A few weeks later, I got the call I’d been dreading and praying over at the same time: the melanoma had not spread to my lymph nodes. It had not reached my organs. I was clear.
I cried. And then I started figuring out who I was on the other side of it.
When My Dad’s Cancer Came Back—Stage 4
I spent the next year or so in trial and error, finding sunscreens I loved, building a sun-protective wardrobe and slowly opening up on social media about what I’d been through. Then the pandemic hit, and with it came isolation. I didn’t know anyone my age who had been through melanoma. Sharing my story online felt like reaching out in the dark, hoping someone would take my hand.
And then, in January 2021, my dad had a seizure while driving with my mom.
He was in the ICU. I couldn’t even be with him because of pandemic restrictions, which allowed only one visitor per patient. When they did a brain scan, they found lesions. The pattern was unmistakable to the doctors: stage 4 metastatic melanoma. A full-body scan confirmed it. His lungs, they said, lit up like a Christmas tree.
His stage 0 melanoma from 2019 had, quietly and without symptoms, spread to his brain and his lungs. All of it was inoperable. The only options were Gamma Knife radiation for the brain and immunotherapy for the lungs.
I’m an only child. My mom became his primary caregiver. I became his secondary caregiver. Watching a parent navigate stage 4 cancer while still processing your own diagnosis with the same disease—just at a different stage—is a particular kind of heartbreak I don’t have the right words for. The radiation came with brutal side effects, including brain swelling. The immunotherapy, which works by activating the immune system to fight the cancer rather than attacking the cancer directly, landed him in the emergency room repeatedly in those early rounds.
Melanoma cost my dad his ability to drive for nearly two years after his seizure. It forced him into early retirement. It has affected him emotionally, financially and cognitively. All because of something that was, at its root, preventable.
Turning Pain Into Purpose
I could have let all of this harden me. I could have gone quiet and bitter and angry. I chose differently. I turned pain into purpose and took my story to social media.
Every week, I get messages—from high school friends, from strangers, from people who’ve been following along—asking for sunscreen recommendations, sharing that they finally made a skin check appointment, sometimes even sending me photos of moles they’re worried about (to which I always say: please go see a professional for that one). Those messages are why I keep going. They are proof that telling the truth about what happened to my family is doing something.
I’ve gotten involved with melanoma organizations. I’ve spoken about my story at events around the country. I’ve built a community online with people who truly understand—not just sympathize, but get it—because they’ve lived it, too. Some of them I’ve only met once, at a melanoma conference. Some I haven’t met in person yet. But that connection is real, and it matters more than I can say.
What I Want You to Know This May
Melanoma is the deadliest form of skin cancer.
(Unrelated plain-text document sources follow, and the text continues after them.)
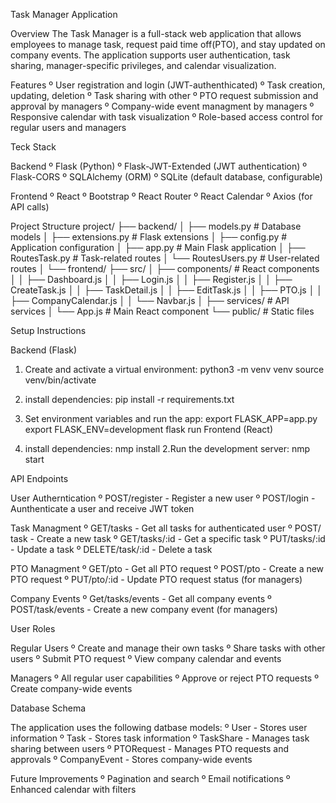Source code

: Task Manager Application

Overview 
The Task Manager is a full-stack web application that allows employees to manage task, request paid time off(PTO), and stay updated on company events. The application supports user authentication, task sharing, manager-specific privileges, and calendar visualization.


Features 
º User registration and login (JWT-authenthicated)
º Task creation, updating, deletion
º Task sharing with other 
º PTO request submission and approval by managers 
º Company-wide event managment by managers 
º Responsive calendar with task visualization
º Role-based access control for regular users and managers 

Teck Stack

Backend
º Flask (Python)
º Flask-JWT-Extended (JWT authentication)
º Flask-CORS
º SQLAlchemy (ORM)
º SQLite (default database, configurable)

Frontend
º React
º Bootstrap
º React Router
º React Calendar
º Axios (for API calls)

Project Structure 
project/
├── backend/
│   ├── models.py           # Database models
│   ├── extensions.py       # Flask extensions
│   ├── config.py           # Application configuration
│   ├── app.py              # Main Flask application
│   ├── RoutesTask.py       # Task-related routes
│   └── RoutesUsers.py      # User-related routes
│
└── frontend/
    ├── src/
    │   ├── components/     # React components
    │   │   ├── Dashboard.js
    │   │   ├── Login.js
    │   │   ├── Register.js
    │   │   ├── CreateTask.js
    │   │   ├── TaskDetail.js
    │   │   ├── EditTask.js
    │   │   ├── PTO.js
    │   │   ├── CompanyCalendar.js
    │   │   └── Navbar.js
    │   ├── services/       # API services
    │   └── App.js          # Main React component
    └── public/             # Static files

Setup Instructions

Backend (Flask)

1. Create and activate a virtual environment:
	python3 -m venv venv
	source venv/bin/activate
2. install dependencies:
	pip install -r requirements.txt
3. Set environment variables and run the app:
	export FLASK_APP=app.py
	export FLASK_ENV=development
	flask run
Frontend (React)

1. install dependencies:
	nmp install
2.Run the development server:
	nmp start


API Endpoints

User Autherntication
º POST/register - Register a new user
º POST/login - Aunthenticate a user and receive JWT token

Task Managment 
º GET/tasks - Get all tasks for authenticated user 
º POST/ task - Create a new task
º GET/tasks/:id - Get a specific task
º PUT/tasks/:id - Update a task
º DELETE/task/:id - Delete a task

PTO Managment 
º GET/pto - Get all PTO request
º POST/pto - Create a new PTO request
º PUT/pto/:id - Update PTO request status (for managers)

Company Events 
º Get/tasks/events - Get all company events 
º POST/task/events - Create a new company event (for managers)

User Roles

Regular Users
º Create and manage their own tasks
º Share tasks with other users 
º Submit PTO request
º View company calendar and events 

Managers
º All regular user capabilities 
º Approve or reject PTO requests
º Create company-wide events

Database Schema 

The application uses the following datbase models:
º User - Stores user information
º Task - Stores task information
º TaskShare - Manages task sharing between users 
º PTORequest - Manages PTO requests and approvals 
º CompanyEvent - Stores company-wide events

Future Improvements 
º Pagination and search
º Email notifications
º Enhanced calendar with filters 
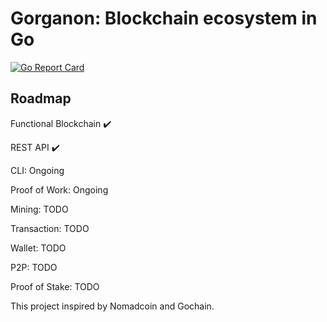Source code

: # Gorganon: Blockchain ecosystem in Go
[![Go Report Card](https://goreportcard.com/badge/github.com/repoofideas/gorganono)](https://goreportcard.com/report/github.com/repoofideas/gorganon)


## Roadmap

Functional Blockchain :heavy_check_mark:

REST API :heavy_check_mark:

CLI: Ongoing

Proof of Work: Ongoing

Mining: TODO

Transaction: TODO

Wallet: TODO

P2P: TODO

Proof of Stake: TODO



This project inspired by Nomadcoin and Gochain.
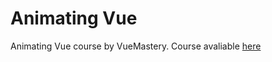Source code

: # Animating Vue

Animating Vue course by VueMastery.
Course avaliable [here](https://www.vuemastery.com/courses/animating-vue/)
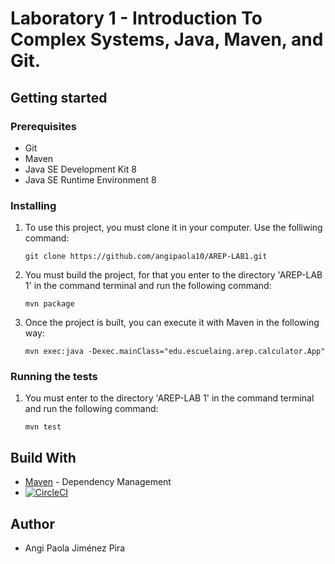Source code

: # Laboratory 1 - Introduction To Complex Systems, Java, Maven, and Git.

## Getting started
### Prerequisites
* Git
* Maven
* Java SE Development Kit 8
* Java SE Runtime Environment 8

### Installing
1. To use this project, you must clone it in your computer. Use the folliwing command:

       git clone https://github.com/angipaola10/AREP-LAB1.git

2. You must build the project, for that you enter to the directory 'AREP-LAB 1' in the command terminal and run the following command:

       mvn package

3.  Once the project is built, you can execute it with Maven in the following way:

        mvn exec:java -Dexec.mainClass="edu.escuelaing.arep.calculator.App" 

### Running the tests
1. You must enter to the directory 'AREP-LAB 1' in the command terminal and run the following command:

       mvn test

## Build With
* [Maven](https://maven.apache.org/) - Dependency Management
* [![CircleCI](https://circleci.com/gh/angipaola10/AREP-LAB1.svg?style=svg)](https://circleci.com/gh/angipaola10/AREP-LAB1)

## Author
* Angi Paola Jiménez Pira 

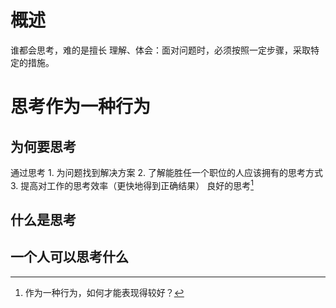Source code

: # 概述
谁都会思考，难的是擅长
理解、体会：面对问题时，必须按照一定步骤，采取特定的措施。
# 思考作为一种行为
## 为何要思考
通过思考
	1. 为问题找到解决方案
	2. 了解能胜任一个职位的人应该拥有的思考方式
	3. 提高对工作的思考效率（更快地得到正确结果）
良好的思考[^1]
## 什么是思考
## 一个人可以思考什么

[^1]: 作为一种行为，如何才能表现得较好？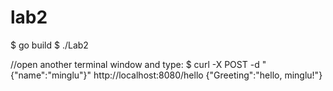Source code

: # lab2

$ go build
$ ./Lab2

//open another terminal window and type:
$ curl -X POST -d "{\"name\":\"minglu\"}" http://localhost:8080/hello
{"Greeting":"hello, minglu!"}
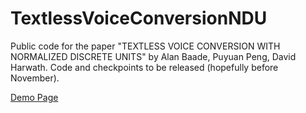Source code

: # TextlessVoiceConversionNDU
Public code for the paper "TEXTLESS VOICE CONVERSION WITH NORMALIZED DISCRETE UNITS" by Alan Baade, Puyuan Peng, David Harwath. Code and checkpoints to be released (hopefully before November).

[Demo Page](https://alanbaade.github.io/TextlessVoiceConversionNDUDemo/)
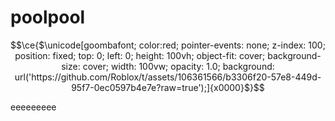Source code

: # poolpool

$$\ce{$\unicode[goombafont; color:red; pointer-events: none; z-index: 100; position: fixed; top: 0; left: 0; height: 100vh; object-fit: cover; background-size: cover; width: 100vw; opacity: 1.0; background: url('https://github.com/Roblox/t/assets/106361566/b3306f20-57e8-449d-95f7-0ec0597b4e7e?raw=true');]{x0000}$}$$



eeeeeeeee
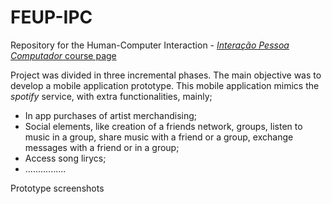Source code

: # FEUP-IPC

Repository for the Human-Computer Interaction - [*Interação Pessoa Computador* course page](https://sigarra.up.pt/feup/pt/ucurr_geral.ficha_uc_view?pv_ocorrencia_id=484432)

Project was divided in three incremental phases. The main objective was to develop a mobile application prototype. This mobile application mimics the *spotify* service, with extra functionalities, mainly;

- In app purchases of artist merchandising;
- Social elements, like creation of a friends network, groups, listen to music in a group, share music with a friend or a group, exchange messages with a friend or in a group;
- Access song lirycs;
- ................


Prototype screenshots


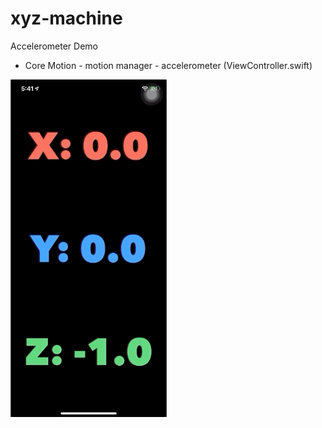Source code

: # xyz-machine
Accelerometer Demo

- Core Motion - motion manager - accelerometer (ViewController.swift)

<img src="Screenshot.gif" width=250>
It is also one of the most preventable cancers. And it does not care how old you are, what your skin tone is or whether you’ve ever thought of yourself as someone who “burns easily.” I was 26. My dad was 60 when his was caught, and 62 when it came back with a vengeance.
A tan is not healthy. It is your skin’s DNA signaling that is damaged. Tanning beds are not safe. Sunburns are not just uncomfortable; they accumulate. And skin checks save lives. My mom’s eyes saved mine.
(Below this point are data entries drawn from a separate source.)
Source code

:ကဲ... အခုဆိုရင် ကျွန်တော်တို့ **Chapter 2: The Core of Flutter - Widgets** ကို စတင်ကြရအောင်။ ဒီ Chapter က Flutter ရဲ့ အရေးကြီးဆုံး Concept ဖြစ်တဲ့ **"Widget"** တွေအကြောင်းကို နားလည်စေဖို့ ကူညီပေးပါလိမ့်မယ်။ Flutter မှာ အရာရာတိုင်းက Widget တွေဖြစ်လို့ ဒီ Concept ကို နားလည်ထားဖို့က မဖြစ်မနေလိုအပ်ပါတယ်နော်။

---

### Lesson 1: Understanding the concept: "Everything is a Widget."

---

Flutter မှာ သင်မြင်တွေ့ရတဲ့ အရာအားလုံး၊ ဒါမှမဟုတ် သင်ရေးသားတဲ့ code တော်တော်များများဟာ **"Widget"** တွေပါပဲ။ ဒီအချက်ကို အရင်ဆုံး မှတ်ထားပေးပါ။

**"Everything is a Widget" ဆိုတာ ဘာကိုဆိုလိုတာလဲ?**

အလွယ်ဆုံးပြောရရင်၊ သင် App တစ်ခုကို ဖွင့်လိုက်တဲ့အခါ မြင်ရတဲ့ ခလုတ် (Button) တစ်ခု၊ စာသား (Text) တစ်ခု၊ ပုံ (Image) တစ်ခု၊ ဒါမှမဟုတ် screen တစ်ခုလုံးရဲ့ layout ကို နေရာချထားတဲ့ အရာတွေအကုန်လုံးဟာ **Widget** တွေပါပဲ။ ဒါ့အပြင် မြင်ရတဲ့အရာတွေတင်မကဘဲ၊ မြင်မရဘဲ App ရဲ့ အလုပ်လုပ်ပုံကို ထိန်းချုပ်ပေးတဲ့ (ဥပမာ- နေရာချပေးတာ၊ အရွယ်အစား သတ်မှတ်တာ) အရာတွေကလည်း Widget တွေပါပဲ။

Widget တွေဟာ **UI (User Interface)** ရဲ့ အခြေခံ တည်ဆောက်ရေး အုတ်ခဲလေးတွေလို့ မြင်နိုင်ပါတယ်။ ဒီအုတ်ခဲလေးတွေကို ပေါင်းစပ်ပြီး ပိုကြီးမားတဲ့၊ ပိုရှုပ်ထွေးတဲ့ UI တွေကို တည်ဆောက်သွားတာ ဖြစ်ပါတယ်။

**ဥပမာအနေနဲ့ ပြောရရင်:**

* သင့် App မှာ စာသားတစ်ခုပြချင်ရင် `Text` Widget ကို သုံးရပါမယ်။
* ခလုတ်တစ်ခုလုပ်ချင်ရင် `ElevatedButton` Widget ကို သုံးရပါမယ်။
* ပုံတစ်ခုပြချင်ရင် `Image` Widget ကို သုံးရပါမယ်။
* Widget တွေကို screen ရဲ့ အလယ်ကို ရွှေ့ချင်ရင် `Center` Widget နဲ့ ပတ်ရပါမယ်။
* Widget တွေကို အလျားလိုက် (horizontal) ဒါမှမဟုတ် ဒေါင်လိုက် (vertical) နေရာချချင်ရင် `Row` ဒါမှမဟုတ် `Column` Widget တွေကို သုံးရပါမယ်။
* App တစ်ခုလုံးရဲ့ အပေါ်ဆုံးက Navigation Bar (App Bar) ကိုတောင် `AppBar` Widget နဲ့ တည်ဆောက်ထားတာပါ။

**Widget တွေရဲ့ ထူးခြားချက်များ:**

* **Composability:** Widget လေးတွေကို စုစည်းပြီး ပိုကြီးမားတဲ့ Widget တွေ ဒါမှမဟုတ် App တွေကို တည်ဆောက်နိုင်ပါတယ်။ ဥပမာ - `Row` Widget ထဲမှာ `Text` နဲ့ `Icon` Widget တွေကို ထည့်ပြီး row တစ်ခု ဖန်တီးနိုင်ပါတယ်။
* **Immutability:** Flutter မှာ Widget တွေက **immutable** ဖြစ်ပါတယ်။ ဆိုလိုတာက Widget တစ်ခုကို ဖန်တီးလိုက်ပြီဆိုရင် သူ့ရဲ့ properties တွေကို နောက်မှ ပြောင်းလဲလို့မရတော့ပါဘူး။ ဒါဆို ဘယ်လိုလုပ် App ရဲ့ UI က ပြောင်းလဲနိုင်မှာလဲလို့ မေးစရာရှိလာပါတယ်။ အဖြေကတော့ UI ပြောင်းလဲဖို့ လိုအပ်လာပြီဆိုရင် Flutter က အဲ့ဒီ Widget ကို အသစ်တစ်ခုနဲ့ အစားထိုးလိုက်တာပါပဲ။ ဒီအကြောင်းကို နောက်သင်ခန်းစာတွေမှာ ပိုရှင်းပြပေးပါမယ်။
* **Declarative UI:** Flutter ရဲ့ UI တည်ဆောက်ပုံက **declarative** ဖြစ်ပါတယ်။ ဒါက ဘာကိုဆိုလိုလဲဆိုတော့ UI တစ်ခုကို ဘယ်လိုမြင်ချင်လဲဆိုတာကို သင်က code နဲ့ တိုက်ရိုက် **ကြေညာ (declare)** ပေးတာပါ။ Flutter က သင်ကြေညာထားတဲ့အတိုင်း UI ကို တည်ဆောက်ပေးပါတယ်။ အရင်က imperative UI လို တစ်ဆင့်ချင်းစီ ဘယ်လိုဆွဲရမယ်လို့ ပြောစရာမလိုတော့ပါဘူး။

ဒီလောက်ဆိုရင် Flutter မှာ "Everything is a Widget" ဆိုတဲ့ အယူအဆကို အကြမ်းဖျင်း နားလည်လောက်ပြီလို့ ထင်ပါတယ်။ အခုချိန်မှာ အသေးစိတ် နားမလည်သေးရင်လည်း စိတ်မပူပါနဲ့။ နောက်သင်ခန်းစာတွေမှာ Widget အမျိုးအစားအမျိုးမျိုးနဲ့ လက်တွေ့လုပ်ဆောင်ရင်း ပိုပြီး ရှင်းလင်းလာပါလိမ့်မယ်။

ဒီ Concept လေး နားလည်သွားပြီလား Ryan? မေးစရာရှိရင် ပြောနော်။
If you haven’t had a skin check recently (or ever), please make an appointment. If someone in your life has been putting it off, be the voice in their head like my mom was in mine. If you see something that doesn’t look right, say something.
This month, and every month, I’ll keep telling my story; I’ll keep talking about it as many times as I can. Because the more we share, the more lives we protect.